The rock climbing is just one reason Naches Heights, named the state’s 12th American viticultural area (AVA) in January, is such an uncommon grape-growing region. The windswept plateau some 2,000 feet above the Yakima Valley gives geology geeks goose bumps. It’s home to the world’s longest andesite flow, a volcanic spill that occurred millions of years ago, pouring from the nearby Goat Rocks in the foothills of the Cascades and leaving dramatic outcroppings. And while much of the Columbia Valley was awash in the prehistoric Missoula Floods, Naches Heights was above it all.

“It was an island,” says Phil Cline, owner of Naches Heights Vineyard (NHV) and a third-generation farmer from the area. “So our soil is different than most other sites around the Columbia Valley, more like the rich topsoil you’d find in the Palouse.”

So far, only NHV and Wilridge are using grapes from the 37 acres of the 13,000 eligible acres planted, but Naches Heights has a long agricultural history, and growth is expected. “The irrigation district up here has been around for 100 years,” Cline says. About a decade ago, as the market for apples and other tree fruits got squeezed, Cline says, he began exploring other options. Where Golden Delicious once grew, he planted Albarino and Tempranillo. He’s had the best luck with Syrah, Pinot Gris and Riesling. Beveridge is experimenting with 23 varieties, including Nebbiolo, Barbera and several port grapes.

All of the growers in this new AVA take full advantage of its distinctive terroir by focusing on organic and sustainable agricultural practices; a few even incorporate biodynamic approaches to grape growing. “[Biodynamics] is a practice dedicated to maximizing the life force in the vineyard through composting and other practices,” Beveridge explains. “It’s scientific, but there’s a spiritual side to it, too.”

Skeptics might call it pseudoscience, but Beveridge says he’s seen dramatic proof: “We planted one block of Cabernet according to the phases of the moon, but couldn’t finish planting until later. The block that was planted during that correct phase of the moon flourished while the other lagged behind.” His commitment has already been rewarded; early releases of wines made from those grapes have been well received.

Wines You Should Try from Naches Heights

Just 444 cases were made of this bracing white, a refreshing nod to Alsatian winemaking. Fruit flavors come forward in the glass, with hints of pear and citrus. There’s an undercurrent of minerality, too. Like those famed French winemakers, winemaker Anke Wildman keeps it clean and bright, making this a fine candidate to sip on its own as an aperitif.

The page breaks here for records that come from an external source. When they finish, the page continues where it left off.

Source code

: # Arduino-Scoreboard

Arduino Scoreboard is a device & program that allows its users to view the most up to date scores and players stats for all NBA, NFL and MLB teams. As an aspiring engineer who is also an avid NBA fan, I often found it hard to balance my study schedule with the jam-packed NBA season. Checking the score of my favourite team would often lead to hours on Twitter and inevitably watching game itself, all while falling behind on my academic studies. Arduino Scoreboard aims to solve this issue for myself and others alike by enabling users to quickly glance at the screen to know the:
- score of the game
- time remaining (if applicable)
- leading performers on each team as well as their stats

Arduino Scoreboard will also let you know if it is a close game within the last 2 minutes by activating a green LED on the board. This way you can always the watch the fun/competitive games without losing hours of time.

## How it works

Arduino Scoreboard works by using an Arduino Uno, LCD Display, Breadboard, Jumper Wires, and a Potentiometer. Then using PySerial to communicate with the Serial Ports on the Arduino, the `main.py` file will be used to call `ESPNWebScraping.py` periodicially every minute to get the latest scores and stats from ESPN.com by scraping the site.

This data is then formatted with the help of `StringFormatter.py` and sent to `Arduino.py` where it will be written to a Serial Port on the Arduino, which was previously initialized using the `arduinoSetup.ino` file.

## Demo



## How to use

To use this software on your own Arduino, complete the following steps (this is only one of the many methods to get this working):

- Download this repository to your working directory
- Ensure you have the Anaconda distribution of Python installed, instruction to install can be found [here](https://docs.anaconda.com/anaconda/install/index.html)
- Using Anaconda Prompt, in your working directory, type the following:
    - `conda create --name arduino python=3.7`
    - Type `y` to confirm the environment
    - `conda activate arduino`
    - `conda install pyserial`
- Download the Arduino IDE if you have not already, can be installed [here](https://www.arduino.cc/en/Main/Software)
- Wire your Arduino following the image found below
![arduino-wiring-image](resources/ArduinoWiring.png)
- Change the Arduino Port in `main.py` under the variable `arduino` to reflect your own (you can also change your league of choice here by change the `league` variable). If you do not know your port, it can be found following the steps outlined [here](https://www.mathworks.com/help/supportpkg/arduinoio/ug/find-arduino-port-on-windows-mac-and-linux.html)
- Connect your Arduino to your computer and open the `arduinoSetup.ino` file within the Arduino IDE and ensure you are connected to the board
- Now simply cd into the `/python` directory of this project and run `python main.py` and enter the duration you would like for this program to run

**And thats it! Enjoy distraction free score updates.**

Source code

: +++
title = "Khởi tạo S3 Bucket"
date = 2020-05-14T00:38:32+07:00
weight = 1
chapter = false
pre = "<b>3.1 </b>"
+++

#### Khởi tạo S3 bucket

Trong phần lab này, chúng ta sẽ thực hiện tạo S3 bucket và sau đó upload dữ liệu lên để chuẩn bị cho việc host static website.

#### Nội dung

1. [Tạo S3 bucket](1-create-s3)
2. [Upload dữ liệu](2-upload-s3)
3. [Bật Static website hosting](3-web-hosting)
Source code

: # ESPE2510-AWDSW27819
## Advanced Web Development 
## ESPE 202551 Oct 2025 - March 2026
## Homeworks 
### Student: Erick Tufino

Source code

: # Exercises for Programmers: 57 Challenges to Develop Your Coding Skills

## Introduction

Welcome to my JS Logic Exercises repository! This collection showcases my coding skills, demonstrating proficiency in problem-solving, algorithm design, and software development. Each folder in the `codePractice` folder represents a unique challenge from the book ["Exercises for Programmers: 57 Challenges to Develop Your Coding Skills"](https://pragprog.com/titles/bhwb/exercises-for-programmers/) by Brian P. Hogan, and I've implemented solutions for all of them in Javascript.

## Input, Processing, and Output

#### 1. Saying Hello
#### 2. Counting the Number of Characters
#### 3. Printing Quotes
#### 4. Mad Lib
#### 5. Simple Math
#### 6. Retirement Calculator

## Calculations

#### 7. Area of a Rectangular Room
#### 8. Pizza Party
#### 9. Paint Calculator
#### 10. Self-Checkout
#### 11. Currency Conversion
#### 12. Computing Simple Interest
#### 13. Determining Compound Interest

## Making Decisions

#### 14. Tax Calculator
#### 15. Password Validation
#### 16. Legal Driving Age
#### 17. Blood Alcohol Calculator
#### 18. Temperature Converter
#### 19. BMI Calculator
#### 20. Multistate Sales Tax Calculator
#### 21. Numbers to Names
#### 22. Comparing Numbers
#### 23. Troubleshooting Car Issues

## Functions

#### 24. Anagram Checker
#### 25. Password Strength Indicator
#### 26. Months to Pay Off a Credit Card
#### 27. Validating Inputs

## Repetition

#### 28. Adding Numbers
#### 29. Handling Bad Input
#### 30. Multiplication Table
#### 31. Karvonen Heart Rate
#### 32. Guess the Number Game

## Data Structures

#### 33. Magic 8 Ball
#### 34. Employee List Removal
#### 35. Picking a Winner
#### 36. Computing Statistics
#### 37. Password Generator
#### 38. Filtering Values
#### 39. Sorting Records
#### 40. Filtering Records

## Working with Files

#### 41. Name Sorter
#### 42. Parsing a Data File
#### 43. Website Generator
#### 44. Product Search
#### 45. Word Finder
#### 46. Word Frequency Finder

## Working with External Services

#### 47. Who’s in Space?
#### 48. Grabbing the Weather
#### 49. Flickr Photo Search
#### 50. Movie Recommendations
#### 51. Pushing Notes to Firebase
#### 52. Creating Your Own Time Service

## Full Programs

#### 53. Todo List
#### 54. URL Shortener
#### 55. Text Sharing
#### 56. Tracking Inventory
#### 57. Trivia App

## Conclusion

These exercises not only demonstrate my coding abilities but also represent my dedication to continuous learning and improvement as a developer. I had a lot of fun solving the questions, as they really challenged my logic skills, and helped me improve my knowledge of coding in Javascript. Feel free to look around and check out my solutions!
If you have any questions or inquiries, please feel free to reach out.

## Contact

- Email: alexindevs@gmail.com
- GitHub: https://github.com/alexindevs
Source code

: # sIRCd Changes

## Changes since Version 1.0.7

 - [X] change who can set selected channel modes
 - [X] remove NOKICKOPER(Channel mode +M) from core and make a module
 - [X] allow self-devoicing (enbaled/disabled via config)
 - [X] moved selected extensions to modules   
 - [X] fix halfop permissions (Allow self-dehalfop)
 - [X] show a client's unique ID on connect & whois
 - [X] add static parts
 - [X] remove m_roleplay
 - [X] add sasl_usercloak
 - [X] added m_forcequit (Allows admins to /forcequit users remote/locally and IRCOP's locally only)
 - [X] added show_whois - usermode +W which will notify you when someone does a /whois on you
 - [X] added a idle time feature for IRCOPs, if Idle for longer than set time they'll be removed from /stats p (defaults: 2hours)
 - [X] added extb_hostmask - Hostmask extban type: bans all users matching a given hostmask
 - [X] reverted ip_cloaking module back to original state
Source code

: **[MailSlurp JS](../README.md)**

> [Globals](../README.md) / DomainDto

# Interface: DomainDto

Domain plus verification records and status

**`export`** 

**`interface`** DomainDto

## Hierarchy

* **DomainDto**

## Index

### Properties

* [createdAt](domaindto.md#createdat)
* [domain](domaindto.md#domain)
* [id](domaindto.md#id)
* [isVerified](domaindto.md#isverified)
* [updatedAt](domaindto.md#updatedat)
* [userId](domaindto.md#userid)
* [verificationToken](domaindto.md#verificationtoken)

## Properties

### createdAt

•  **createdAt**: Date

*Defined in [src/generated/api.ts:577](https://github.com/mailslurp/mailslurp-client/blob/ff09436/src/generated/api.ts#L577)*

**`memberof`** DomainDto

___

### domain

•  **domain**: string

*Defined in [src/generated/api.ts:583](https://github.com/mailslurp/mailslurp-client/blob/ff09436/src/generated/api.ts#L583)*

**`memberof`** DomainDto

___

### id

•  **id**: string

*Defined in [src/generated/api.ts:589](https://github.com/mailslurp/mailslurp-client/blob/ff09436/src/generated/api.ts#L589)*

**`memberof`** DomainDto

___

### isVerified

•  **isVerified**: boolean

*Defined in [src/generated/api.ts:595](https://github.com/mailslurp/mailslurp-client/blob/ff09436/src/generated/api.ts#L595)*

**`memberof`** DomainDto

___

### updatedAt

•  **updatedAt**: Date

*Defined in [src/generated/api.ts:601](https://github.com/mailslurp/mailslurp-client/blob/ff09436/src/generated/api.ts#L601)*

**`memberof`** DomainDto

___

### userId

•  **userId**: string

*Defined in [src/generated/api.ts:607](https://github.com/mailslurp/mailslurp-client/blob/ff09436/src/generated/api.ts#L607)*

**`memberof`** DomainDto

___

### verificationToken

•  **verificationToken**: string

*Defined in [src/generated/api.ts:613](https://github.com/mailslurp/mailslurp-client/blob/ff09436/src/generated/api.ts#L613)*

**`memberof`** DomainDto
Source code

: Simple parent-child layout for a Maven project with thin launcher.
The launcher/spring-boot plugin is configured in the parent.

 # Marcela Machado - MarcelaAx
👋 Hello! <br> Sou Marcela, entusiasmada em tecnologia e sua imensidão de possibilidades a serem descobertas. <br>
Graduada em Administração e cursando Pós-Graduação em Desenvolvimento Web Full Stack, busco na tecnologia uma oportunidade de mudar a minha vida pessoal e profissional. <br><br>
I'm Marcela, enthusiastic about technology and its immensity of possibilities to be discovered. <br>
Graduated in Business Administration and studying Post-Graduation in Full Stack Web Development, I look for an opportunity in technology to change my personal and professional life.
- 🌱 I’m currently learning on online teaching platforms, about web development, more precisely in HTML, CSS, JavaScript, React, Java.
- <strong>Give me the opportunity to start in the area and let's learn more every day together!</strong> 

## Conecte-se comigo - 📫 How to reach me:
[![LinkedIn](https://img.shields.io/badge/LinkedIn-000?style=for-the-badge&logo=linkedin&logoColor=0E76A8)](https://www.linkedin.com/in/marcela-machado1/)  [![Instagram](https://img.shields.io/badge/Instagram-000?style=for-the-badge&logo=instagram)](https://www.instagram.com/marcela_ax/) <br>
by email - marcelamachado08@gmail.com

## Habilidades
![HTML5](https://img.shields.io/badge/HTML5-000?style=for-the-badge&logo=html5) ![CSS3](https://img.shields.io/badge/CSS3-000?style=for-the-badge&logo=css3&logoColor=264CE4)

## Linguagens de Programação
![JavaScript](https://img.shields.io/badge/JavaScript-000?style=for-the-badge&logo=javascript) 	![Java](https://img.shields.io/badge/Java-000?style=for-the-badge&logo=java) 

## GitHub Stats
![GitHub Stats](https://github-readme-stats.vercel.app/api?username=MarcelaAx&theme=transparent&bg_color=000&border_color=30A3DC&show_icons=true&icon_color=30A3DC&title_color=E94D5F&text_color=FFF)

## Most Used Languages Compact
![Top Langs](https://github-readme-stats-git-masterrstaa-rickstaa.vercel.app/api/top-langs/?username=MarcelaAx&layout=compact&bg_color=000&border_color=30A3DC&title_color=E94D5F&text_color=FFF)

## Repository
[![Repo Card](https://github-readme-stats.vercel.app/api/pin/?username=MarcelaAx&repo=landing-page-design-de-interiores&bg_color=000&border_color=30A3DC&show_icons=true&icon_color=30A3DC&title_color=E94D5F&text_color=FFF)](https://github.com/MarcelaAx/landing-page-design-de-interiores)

This lovely wine’s fruit flavors taste like a tribute to the vineyard’s former life as an orchard. Snappy green apple notes bob with the sort of tropical notes that make Riesling such a food-friendly wine. Balanced by crisp acidity, this gem shines brightly. Pair with grilled salmon or a four-star green Thai curry.

Italian grape varieties have yielded wildly mixed results in Washington’s vineyards, but this Piedmont grape seems to dig Naches Heights. The nose foreshadows the dramatic blast of dark berry flavor delivered on the first sip and lingering in the long finish. It’s powerful, yet completely accessible. You can’t go wrong pouring this with a big bowl of mushroom risotto topped with shaved truffles.

It goes against conventional wisdom that a hodgepodge of grape varieties can thrive in a single vineyard, but Paul Beveridge’s “test plot” on Naches Heights seems to be offering delicious proof that Rhône, Italian and other French grapes can live in biodynamic harmony. His blend of Syrah and Mourvèdre is a spicy thrill ride, offering hints of pepper and cloves on top of the gorgeous fruit. This one is sure to improve in the cellar. Pour it alongside a Northwest bouillabaisse.